INFORMATION SUPPLIED
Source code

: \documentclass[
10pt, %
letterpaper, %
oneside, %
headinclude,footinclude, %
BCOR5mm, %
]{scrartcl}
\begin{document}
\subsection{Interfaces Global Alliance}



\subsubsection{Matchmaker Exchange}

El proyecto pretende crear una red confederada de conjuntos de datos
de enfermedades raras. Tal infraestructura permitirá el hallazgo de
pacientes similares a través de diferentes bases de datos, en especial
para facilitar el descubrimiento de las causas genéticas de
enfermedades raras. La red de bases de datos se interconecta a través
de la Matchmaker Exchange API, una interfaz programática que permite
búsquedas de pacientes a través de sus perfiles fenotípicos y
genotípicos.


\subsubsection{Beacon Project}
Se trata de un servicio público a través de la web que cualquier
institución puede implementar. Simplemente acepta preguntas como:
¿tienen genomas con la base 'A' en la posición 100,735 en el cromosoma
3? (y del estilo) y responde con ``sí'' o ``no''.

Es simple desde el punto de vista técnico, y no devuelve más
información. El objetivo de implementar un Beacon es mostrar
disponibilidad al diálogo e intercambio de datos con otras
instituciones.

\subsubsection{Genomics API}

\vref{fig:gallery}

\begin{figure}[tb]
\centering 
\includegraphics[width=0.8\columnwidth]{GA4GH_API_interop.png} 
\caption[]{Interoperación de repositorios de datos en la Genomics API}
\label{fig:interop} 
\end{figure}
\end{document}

ASSIGNED TASK
Where a line of the material holds the word "Genomics", copy that line.

EXERCISE ANSWER
\subsubsection{Genomics API}
\caption[]{Interoperación de repositorios de datos en la Genomics API}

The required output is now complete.